Hacker News new | past | comments | ask | show | jobs | submit login
G-WAN Captcha Decode (gist.github.com)
80 points by samuirai on June 14, 2012 | hide | past | favorite | 50 comments



This is something I find absolutely bizarre: for every person who is willing to make ridiculously exaggerated claims about something, there are thousands willing to believe them. One example which springs to mind is the "spam free wordpress" plugin[0], which claims to use "anonymous password authentication to block 100% of all comment spam with zero false positives."

As it turns out, "anonymous password authentication" means that it gives you a randomly generated string which you have to copy and paste into another box each time you submit a comment. It sounds like something a machine could do because it is something a machine could do with ease. And yet nobody seems to have noticed this for two reasons:

1) The author deletes all the comments on his blog questioning why the system works

2) It has a 4.5 star rating on the WordPress plugin DB

As a result, the author is still making ridiculously exaggerated claims about the capability of his system, like "If Gawker had been using the anonymous password authentication built into Spam Free WordPress this incident [the Gawker break-in in 2010] would not have happened." Another gem is "CAPTCHA is not used because it is hard to read, unnecessary, easily cracked, and reduces the number of real comments substantially."

So there it is, another snake-oil salesman spreading FUD and making users (of some very popular websites[1]) suffer.

[0]: http://www.toddlahman.com/spam-free-wordpress/ [1]: http://www.raspberrypi.org/


> [1]: http://www.raspberrypi.org/

If I had not witnessed that, I would never believe that it happened. The Raspberry Pi team fell for something that any kid who can write a python script should have known had the utility of a voodoo incantation? I'm floored.


On the bright side, web server performance, reliability, and maintenance are much more concrete than "amount of spam prevented", and general internet meritocracy has worked well towards ensuring G-WAN's lack of adoption.


Pierre (the sole G-WAN author) says some funny things. He also defends G-WAN using dummy accounts all over the internet (StackOverflow, Reddit, Wikipedia, etc). You can respect his coding knowledge if you can force yourself to ignore his high claims and self-importance. But good job tearing the captcha apart!


> You can respect his coding knowledge if you can force yourself to ignore his high claims and self-importance.

Still seems totally insane to me. The extent of his features are things like "DNS lookups are asynchronous in all libraries".
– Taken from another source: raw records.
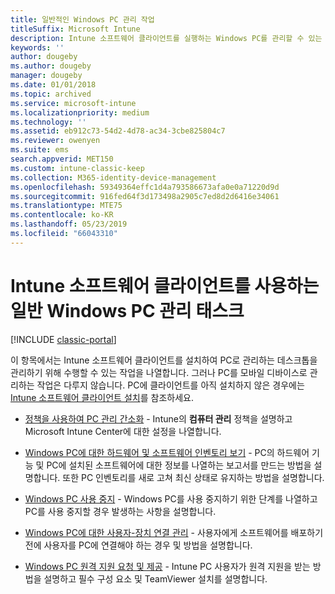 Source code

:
 ```yaml
---
title: 일반적인 Windows PC 관리 작업
titleSuffix: Microsoft Intune
description: Intune 소프트웨어 클라이언트를 실행하는 Windows PC를 관리할 수 있는 방법을 알아봅니다.
keywords: ''
author: dougeby
ms.author: dougeby
manager: dougeby
ms.date: 01/01/2018
ms.topic: archived
ms.service: microsoft-intune
ms.localizationpriority: medium
ms.technology: ''
ms.assetid: eb912c73-54d2-4d78-ac34-3cbe825804c7
ms.reviewer: owenyen
ms.suite: ems
search.appverid: MET150
ms.custom: intune-classic-keep
ms.collection: M365-identity-device-management
ms.openlocfilehash: 59349364effc1d4a793586673afa0e0a71220d9d
ms.sourcegitcommit: 916fed64f3d173498a2905c7ed8d2d6416e34061
ms.translationtype: MTE75
ms.contentlocale: ko-KR
ms.lasthandoff: 05/23/2019
ms.locfileid: "66043310"
---
```

# <a name="common-windows-pc-management-tasks-with-the-intune-software-client"></a>Intune 소프트웨어 클라이언트를 사용하는 일반 Windows PC 관리 태스크

[!INCLUDE [classic-portal](includes/classic-portal.md)]

이 항목에서는 Intune 소프트웨어 클라이언트를 설치하여 PC로 관리하는 데스크톱을 관리하기 위해 수행할 수 있는 작업을 나열합니다. 그러나 PC를 모바일 디바이스로 관리하는 작업은 다루지 않습니다. PC에 클라이언트를 아직 설치하지 않은 경우에는 [Intune 소프트웨어 클라이언트 설치](install-the-windows-pc-client-with-microsoft-intune.md)를 참조하세요.


- [정책을 사용하여 PC 관리 간소화](use-policies-to-simplify-windows-pc-management.md) - Intune의 **컴퓨터 관리** 정책을 설명하고 Microsoft Intune Center에 대한 설정을 나열합니다.

- [Windows PC에 대한 하드웨어 및 소프트웨어 인벤토리 보기](view-hardware-and-software-inventory-for-windows-pcs-in-microsoft-intune.md) - PC의 하드웨어 기능 및 PC에 설치된 소프트웨어에 대한 정보를 나열하는 보고서를 만드는 방법을 설명합니다. 또한 PC 인벤토리를 새로 고쳐 최신 상태로 유지하는 방법을 설명합니다.

- [Windows PC 사용 중지](retire-a-windows-pc-with-microsoft-intune.md) - Windows PC를 사용 중지하기 위한 단계를 나열하고 PC를 사용 중지할 경우 발생하는 사항을 설명합니다.

- [Windows PC에 대한 사용자-장치 연결 관리](manage-user-device-linking-for-windows-pcs-with-microsoft-intune.md) - 사용자에게 소프트웨어를 배포하기 전에 사용자를 PC에 연결해야 하는 경우 및 방법을 설명합니다.

- [Windows PC 원격 지원 요청 및 제공](request-and-provide-remote-assistance-for-windows-pcs-in-microsoft-intune.md) - Intune PC 사용자가 원격 지원을 받는 방법을 설명하고 필수 구성 요소 및 TeamViewer 설치를 설명합니다.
I was looking at gwan with some friends a year ago, at that time it was presented as a C-script-page server. The idea of scripting with C was intriguing. But then, it just didn't work, unstable and the author claiming to be a victim of some odd spy-movie-like conspiracy.. that was really weird.. and funny somehow.

And the company name "TrustLeap" ... seriously ? http://trustleap.ch disappeared by the way.. here you go http://web.archive.org/web/20110707004226/http://www.trustle...
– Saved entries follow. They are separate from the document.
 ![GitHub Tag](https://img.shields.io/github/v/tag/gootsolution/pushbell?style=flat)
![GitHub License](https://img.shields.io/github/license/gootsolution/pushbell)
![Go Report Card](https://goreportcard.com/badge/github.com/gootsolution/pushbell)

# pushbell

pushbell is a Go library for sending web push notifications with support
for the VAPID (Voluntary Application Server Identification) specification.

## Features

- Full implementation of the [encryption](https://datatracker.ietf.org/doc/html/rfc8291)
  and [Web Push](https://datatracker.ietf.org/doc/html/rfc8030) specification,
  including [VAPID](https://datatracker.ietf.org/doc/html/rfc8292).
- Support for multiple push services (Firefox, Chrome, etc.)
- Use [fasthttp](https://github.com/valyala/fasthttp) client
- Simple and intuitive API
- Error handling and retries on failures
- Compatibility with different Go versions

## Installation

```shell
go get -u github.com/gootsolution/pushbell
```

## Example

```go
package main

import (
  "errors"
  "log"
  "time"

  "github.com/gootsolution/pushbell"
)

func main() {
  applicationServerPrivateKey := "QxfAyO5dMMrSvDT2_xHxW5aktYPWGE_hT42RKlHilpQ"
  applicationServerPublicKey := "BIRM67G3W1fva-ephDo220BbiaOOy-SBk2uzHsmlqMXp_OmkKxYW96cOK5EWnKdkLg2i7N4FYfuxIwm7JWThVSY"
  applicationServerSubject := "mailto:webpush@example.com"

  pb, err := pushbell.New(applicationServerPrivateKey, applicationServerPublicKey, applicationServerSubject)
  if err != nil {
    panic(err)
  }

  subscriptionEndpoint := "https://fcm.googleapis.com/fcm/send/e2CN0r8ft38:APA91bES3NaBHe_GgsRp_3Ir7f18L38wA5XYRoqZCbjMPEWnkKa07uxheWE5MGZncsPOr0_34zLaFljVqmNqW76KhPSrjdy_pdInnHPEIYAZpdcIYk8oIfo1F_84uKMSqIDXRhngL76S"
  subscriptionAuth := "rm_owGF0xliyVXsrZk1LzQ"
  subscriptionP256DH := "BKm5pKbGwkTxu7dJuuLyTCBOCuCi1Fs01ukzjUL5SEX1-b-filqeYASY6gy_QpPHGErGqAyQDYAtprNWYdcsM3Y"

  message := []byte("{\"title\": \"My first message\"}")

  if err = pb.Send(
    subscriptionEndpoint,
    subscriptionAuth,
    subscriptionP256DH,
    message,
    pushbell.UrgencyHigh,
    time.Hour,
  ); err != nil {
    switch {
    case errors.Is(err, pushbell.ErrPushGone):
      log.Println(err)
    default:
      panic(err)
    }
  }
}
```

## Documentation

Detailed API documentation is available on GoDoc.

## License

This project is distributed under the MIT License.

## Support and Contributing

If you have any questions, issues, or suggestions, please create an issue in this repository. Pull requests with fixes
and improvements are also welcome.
http://web.archive.org/web/20091028041609/http://trustleap.c...

http://web.archive.org/web/20110707004059/http://www.trustle...

Now it looks that they redesigned the site, changing target and adding new buzz words here and there (removing the obsolete buzz no one is using anymore)

see also http://news.ycombinator.com/item?id=2776927

And to be honest this king of restriction on a web server, sounds crazy:

=== “Server identification field” means the field in the response header which contains the text “Server: G-WAN/x.x.x” where “x.x.x” is the program version number.

You agree not to remove or modify the server identification field contained in the response header. ===

Funny stuff!


Well done.

Except, I'm pretty sure the gwan guys are just a very sophisticated group of trolls.

I'm going to go out on a limb and say if you test their web server yourself you'll find that their claims are false, and that the reason it's closed source is because the joke would be too obvious if we could simply take a quick look.

In any event this is all hilarious.

Now, I hope someone with the time and curiosity will do this.. and publish some actual benchmarks of gwan so this controversy can finally end.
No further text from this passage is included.